Ce projet de loi définit la zone de faible altitude pour les aéronefs civils sans pilote (drones) comme les "zones immédiates de l'espace aérien", ce qui signifie toute zone située à moins de 200 pieds au-dessus du sol. Il ordonne à l'Administration fédérale de l'aviation (FAA) de mettre à jour la définition légale de l'espace aérien navigable et d'émettre une règle finale dans un délai d'un an. Le projet de loi stipule que la FAA contrôlera l'espace aérien de 200 à 400 pieds et pourra établir des règles concernant qui peut utiliser cette bande.
Le projet de loi préserve l'autorité des États, des collectivités locales et des tribus pour réglementer les opérations de drones en dessous de 200 pieds. Il exige que les opérateurs de drones obtiennent la permission des propriétaires fonciers pour opérer dans les zones immédiates au-dessus des propriétés privées, limite les opérations de drones à proximité des structures de plus de 200 pieds de hauteur, sauf si le propriétaire le permet, et protège les restrictions locales de temps, de lieu et de manière en dessous de 200 pieds.
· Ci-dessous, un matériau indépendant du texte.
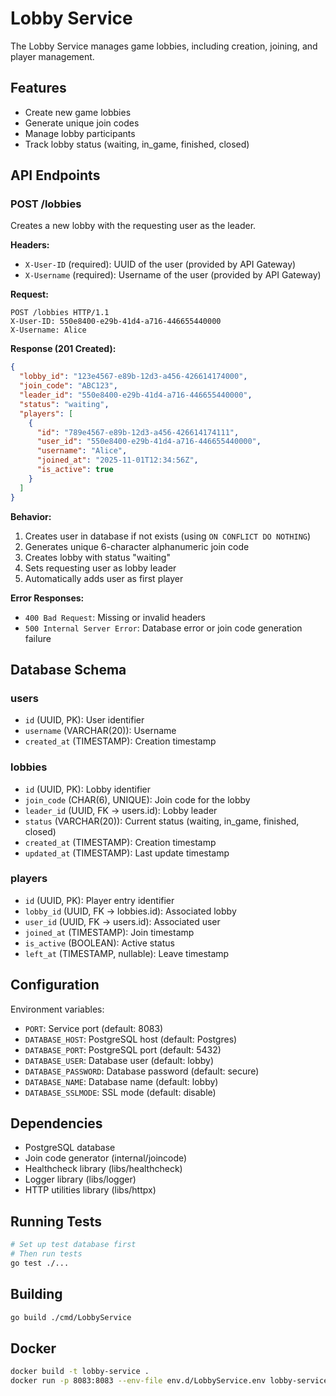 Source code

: # Lobby Service

The Lobby Service manages game lobbies, including creation, joining, and player management.

## Features

- Create new game lobbies
- Generate unique join codes
- Manage lobby participants
- Track lobby status (waiting, in_game, finished, closed)

## API Endpoints

### POST /lobbies

Creates a new lobby with the requesting user as the leader.

**Headers:**
- `X-User-ID` (required): UUID of the user (provided by API Gateway)
- `X-Username` (required): Username of the user (provided by API Gateway)

**Request:**
```http
POST /lobbies HTTP/1.1
X-User-ID: 550e8400-e29b-41d4-a716-446655440000
X-Username: Alice
```

**Response (201 Created):**
```json
{
  "lobby_id": "123e4567-e89b-12d3-a456-426614174000",
  "join_code": "ABC123",
  "leader_id": "550e8400-e29b-41d4-a716-446655440000",
  "status": "waiting",
  "players": [
    {
      "id": "789e4567-e89b-12d3-a456-426614174111",
      "user_id": "550e8400-e29b-41d4-a716-446655440000",
      "username": "Alice",
      "joined_at": "2025-11-01T12:34:56Z",
      "is_active": true
    }
  ]
}
```

**Behavior:**
1. Creates user in database if not exists (using `ON CONFLICT DO NOTHING`)
2. Generates unique 6-character alphanumeric join code
3. Creates lobby with status "waiting"
4. Sets requesting user as lobby leader
5. Automatically adds user as first player

**Error Responses:**
- `400 Bad Request`: Missing or invalid headers
- `500 Internal Server Error`: Database error or join code generation failure

## Database Schema

### users
- `id` (UUID, PK): User identifier
- `username` (VARCHAR(20)): Username
- `created_at` (TIMESTAMP): Creation timestamp

### lobbies
- `id` (UUID, PK): Lobby identifier
- `join_code` (CHAR(6), UNIQUE): Join code for the lobby
- `leader_id` (UUID, FK -> users.id): Lobby leader
- `status` (VARCHAR(20)): Current status (waiting, in_game, finished, closed)
- `created_at` (TIMESTAMP): Creation timestamp
- `updated_at` (TIMESTAMP): Last update timestamp

### players
- `id` (UUID, PK): Player entry identifier
- `lobby_id` (UUID, FK -> lobbies.id): Associated lobby
- `user_id` (UUID, FK -> users.id): Associated user
- `joined_at` (TIMESTAMP): Join timestamp
- `is_active` (BOOLEAN): Active status
- `left_at` (TIMESTAMP, nullable): Leave timestamp

## Configuration

Environment variables:

- `PORT`: Service port (default: 8083)
- `DATABASE_HOST`: PostgreSQL host (default: Postgres)
- `DATABASE_PORT`: PostgreSQL port (default: 5432)
- `DATABASE_USER`: Database user (default: lobby)
- `DATABASE_PASSWORD`: Database password (default: secure)
- `DATABASE_NAME`: Database name (default: lobby)
- `DATABASE_SSLMODE`: SSL mode (default: disable)

## Dependencies

- PostgreSQL database
- Join code generator (internal/joincode)
- Healthcheck library (libs/healthcheck)
- Logger library (libs/logger)
- HTTP utilities library (libs/httpx)

## Running Tests

```bash
# Set up test database first
# Then run tests
go test ./...
```

## Building

```bash
go build ./cmd/LobbyService
```

## Docker

```bash
docker build -t lobby-service .
docker run -p 8083:8083 --env-file env.d/LobbyService.env lobby-service
```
La FAA doit créer un processus pour désigner des routes commerciales autorisées au-dessus de 200 pieds (mais pas à l'intérieur de 200 pieds) et doit tenir compte des avis locaux et des propriétaires. Le projet de loi protège également le contrôle local du zonage sur les zones de décollage et d'atterrissage pour les drones commerciaux, y compris les délais pour les décisions de demande et les règles de non-discrimination pour les opérateurs commerciaux.
D'autres dispositions permettent aux États d'émettre des autorisations intrétatiques pour le transport de biens par de petits drones à l'intérieur des frontières de l'État et des zones immédiates ; permettent aux gouvernements des États, locaux ou tribaux de demander à gérer certains "espaces aériens complexes" (zones à ou au-dessus de 200 pieds avec des structures élevées) dans le cadre d'accords avec la FAA ; exigent la coordination de la FAA avec les gouvernements des États, locaux et tribaux dans la planification de la gestion du trafic UAS ; et ajoutent des exigences sur la manière dont la FAA accepte les normes de sécurité de l'industrie pour les petits drones (y compris l'analyse coût-bénéfice).
Le projet de loi comprend des règles de construction disant qu'il ne change pas l'autorité de la FAA sur les aéronefs habités et qu'il n'empêche pas la FAA d'appliquer la sécurité dans l'espace aérien national.
Aucune information disponible publiquement.
Les conclusions du projet de loi et le "sens du Congrès" affirment que la protection des droits de propriété sur les zones immédiates de l'espace aérien et la préservation des pouvoirs de police des États et du zonage local sont importantes. Cela présente les mesures comme un moyen d'équilibrer la réglementation fédérale de l'espace aérien avec les droits des propriétaires fonciers et l'autorité des États, des collectivités locales et des tribus.
Aucune information disponible publiquement.